### What is required
Using the records that follow, work out the number of lines with the word "will" in them; reply with that number only.

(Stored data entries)
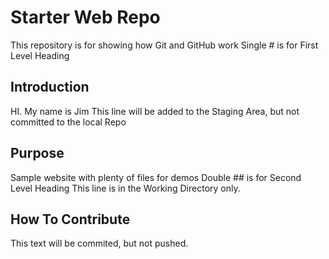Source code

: # Starter Web Repo

This repository is for showing how Git and GitHub work
Single # is for First Level Heading

## Introduction

HI. My name is Jim
This line will be added to the Staging Area, but not committed to the local Repo

## Purpose

Sample website with plenty of files for demos
Double ## is for Second Level Heading
This line is in the Working Directory only.

## How To Contribute

This text will be commited, but not pushed.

### Output for this exercise
2